**PROBLEM**
Go through the listing and write out each line exactly.
═════ RECORDS SHOWN ═════
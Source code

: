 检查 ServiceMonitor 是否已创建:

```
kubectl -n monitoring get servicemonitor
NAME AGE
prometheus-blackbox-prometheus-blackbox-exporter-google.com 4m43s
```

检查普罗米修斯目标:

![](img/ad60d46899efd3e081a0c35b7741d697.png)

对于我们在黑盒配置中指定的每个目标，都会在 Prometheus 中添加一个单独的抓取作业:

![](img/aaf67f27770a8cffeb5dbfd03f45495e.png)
═════
**ANSWER TO THIS TASK**
Source code

: 检查 ServiceMonitor 是否已创建:

```
kubectl -n monitoring get servicemonitor
NAME AGE
prometheus-blackbox-prometheus-blackbox-exporter-google.com 4m43s
```

检查普罗米修斯目标:

![](img/ad60d46899efd3e081a0c35b7741d697.png)

对于我们在黑盒配置中指定的每个目标，都会在 Prometheus 中添加一个单独的抓取作业:

![](img/aaf67f27770a8cffeb5dbfd03f45495e.png)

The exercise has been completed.